Chers frères et soeurs,

En poursuivant notre chemin parmi les Pères de l'Eglise, véritables astres qui brillent de loin, nous abordons pendant notre rencontre d'aujourd'hui la figure d'un Pape qui, en 1754, fut proclamé Docteur de l'Eglise par Benoît XIV: il s'agit de saint Léon le Grand. Comme l'indique l'épithète que la tradition lui attribua très tôt, il fut véritablement l'un des plus grands Papes qui aient honoré le Siège romain, contribuant largement à en renforcer l'autorité et le prestige. Premier Evêque de Rome à porter le nom de Léon, adopté ensuite par douze autres Souverains Pontifes, il est également le premier Pape dont nous soit parvenue la prédication qu'il adressait au peuple qui se rassemblait autour de lui pendant les célébrations. Il est naturel de penser également à lui dans le contexte des actuelles Audiences générales du mercredi, des rendez-vous qui pendant les dernières décennies sont devenus pour l'Evêque de Rome une forme habituelle de rencontre avec les fidèles et avec de nombreux visiteurs de toutes les parties du monde.

Léon était originaire de la région italienne de la Tuscia. Il devint diacre de l'Eglise de Rome autour de l'an 430 et, avec le temps, il acquit au sein de celle-ci une position de grande importance. Ce rôle de premier plan poussa Galla Placidia, qui à cette époque dirigeait l'Empire d'Occident, à l'envoyer en Gaule en 440 pour résoudre une situation difficile. Mais au cours de l'été de cette année, le Pape Sixte III - dont le nom est lié aux magnifiques mosaïques de Sainte-Marie-Majeure - mourut, et ce fut précisément Léon qui lui succéda, recevant la nouvelle alors qu'il accomplissait justement sa mission de paix en Gaule. De retour à Rome, le nouveau Pape fut consacré le 29 septembre 440. C'est ainsi que commença son pontificat, qui dura plus de vingt-et-un an, et qui a été sans aucun doute l'un des plus importants de l'histoire de l'Eglise. A sa mort, le 10 novembre 461, le Pape fut enterré auprès de la tombe de saint Pierre. Ses reliques sont conservées aujourd'hui encore dans l'un des autels de la Basilique vaticane.

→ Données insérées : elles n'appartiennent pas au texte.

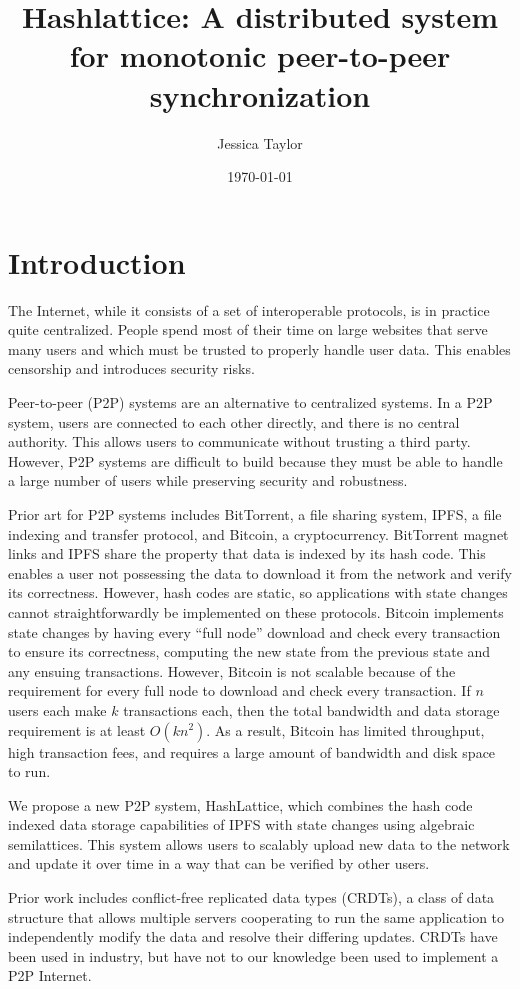 \documentclass{article}
\title{Hashlattice: A distributed system for monotonic peer-to-peer synchronization}
\author{Jessica Taylor}
\date{\today}
\begin{document}
  \maketitle
  
  \section{Introduction}
    The Internet, while it consists of a set of interoperable protocols, is in practice quite centralized. People spend most of their time on large websites that serve many users and which must be trusted to properly handle user data. This enables censorship and introduces security risks.

    Peer-to-peer (P2P) systems are an alternative to centralized systems. In a P2P system, users are connected to each other directly, and there is no central authority. This allows users to communicate without trusting a third party. However, P2P systems are difficult to build because they must be able to handle a large number of users while preserving security and robustness.

    Prior art for P2P systems includes BitTorrent, a file sharing system, IPFS, a file indexing and transfer protocol, and Bitcoin, a cryptocurrency. BitTorrent magnet links and IPFS share the property that data is indexed by its hash code. This enables a user not possessing the data to download it from the network and verify its correctness. However, hash codes are static, so applications with state changes cannot straightforwardly be implemented on these protocols. Bitcoin implements state changes by having every ``full node'' download and check every transaction to ensure its correctness, computing the new state from the previous state and any ensuing transactions. However, Bitcoin is not scalable because of the requirement for every full node to download and check every transaction. If $n$ users each make $k$ transactions each, then the total bandwidth and data storage requirement is at least $O(kn^2)$. As a result, Bitcoin has limited throughput, high transaction fees, and requires a large amount of bandwidth and disk space to run.

    We propose a new P2P system, HashLattice, which combines the hash code indexed data storage capabilities of IPFS with state changes using algebraic semilattices. This system allows users to scalably upload new data to the network and update it over time in a way that can be verified by other users.

    Prior work includes conflict-free replicated data types (CRDTs), a class of data structure that allows multiple servers cooperating to run the same application to independently modify the data and resolve their differing updates. CRDTs have been used in industry, but have not to our knowledge been used to implement a P2P Internet.
\end{document}

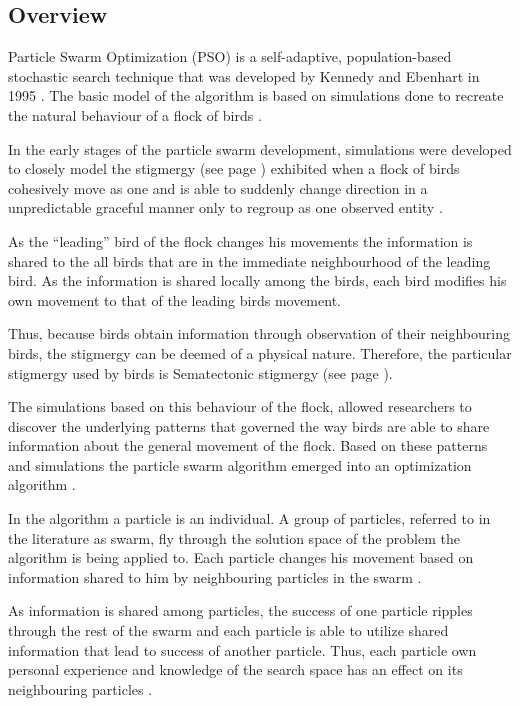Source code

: \subsection{Overview}
Particle Swarm Optimization (PSO) is a self-adaptive, population-based stochastic search technique that was developed by Kennedy and Ebenhart in 1995 \cite{PSOGABreeding,PSOGABreeding}. The basic model of the algorithm is based on simulations done to recreate the natural behaviour of a flock of birds \cite{PSOSoftTesting}.

In the early stages of the particle swarm development, simulations were developed to closely model the stigmergy (see page \pageref{def:stigmergy}) exhibited when a flock of birds cohesively move as one and is able to suddenly change direction in a unpredictable graceful manner only to regroup as one observed entity \cite{PSOHybridJobShop}. 

As the ``leading'' bird of the flock changes his movements the information is shared to the all birds that are in the immediate neighbourhood of the leading bird. As the information is shared locally among the birds, each bird modifies his own movement to that of the leading birds movement\cite{PSOHybridJobShop}. 

Thus, because birds obtain information through observation of their neighbouring birds, the stigmergy can be deemed of a physical nature. Therefore, the particular stigmergy used by birds is Sematectonic stigmergy (see page \pageref{def:sematectonic}).

The simulations based on this behaviour of the flock, allowed researchers to discover the underlying patterns that governed the way birds are able to share information about the general movement of the flock. Based on these patterns and simulations the particle swarm algorithm emerged into an optimization algorithm \cite{CompuIntelligenceIntro}.

In the algorithm a particle is an individual. A group of particles, referred to in the literature as swarm, fly through the solution space of the problem the algorithm is being applied to. Each particle changes his movement based on information shared to him by neighbouring particles in the swarm \cite{FundamentalSwarm,CompuIntelligenceIntro}. 

As information is shared among particles, the success of one particle ripples through the rest of the swarm and each particle is able to utilize shared information that lead to success of another particle. Thus, each particle own personal experience and knowledge of the search space has an effect on its neighbouring particles \cite{FundamentalSwarm,CompuIntelligenceIntro}.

Le Pape Léon vécut à une époque très difficile: la répétition des invasions barbares, le progressif affaiblissement en Occident de l'autorité impériale et une longue crise sociale avaient imposé à l'Evêque de Rome - comme cela devait se produire de manière encore plus forte un siècle et demi plus tard pendant le pontificat de Grégoire le Grand - d'assumer un rôle important également dans les événements civils et politiques. Cela ne manqua pas, bien évidemment, d'accroître l'importance et le prestige du Siège romain. Un épisode de la vie de Léon est en particulier resté célèbre. Il remonte à 452, lorsque le Pape rencontra à Mantoue, avec une délégation romaine, Attila, chef des Huns, et le dissuada de poursuivre la guerre d'invasion par laquelle il avait déjà dévasté les régions du nord-est de l'Italie. Et ainsi sauva-t-il le reste de la péninsule. Cet événement important devint vite mémorable, et il demeure comme le signe emblématique de l'action de paix accomplie par le Pontife. Trois ans plus tard, l'issue d'une autre initiative papale, signe d'un courage qui nous stupéfie encore, ne fut malheureusement pas aussi positive: en effet, au printemps 455 Léon ne réussit pas à empêcher que les Vandales de Genséric, arrivés aux portes de Rome, envahissent la ville sans défense, qui fut mise à sac pendant deux semaines. Toutefois, le geste du Pape - qui, sans défense et uniquement entouré de son clergé, alla à la rencontre de l'envahisseur pour le conjurer de s'arrêter - empêcha au moins que Rome ne soit incendiée et obtint que le terrible sac épargnât les Basiliques Saint-Pierre, Saint-Paul et Saint-Jean, dans lesquelles une partie de la population terrorisée se réfugia.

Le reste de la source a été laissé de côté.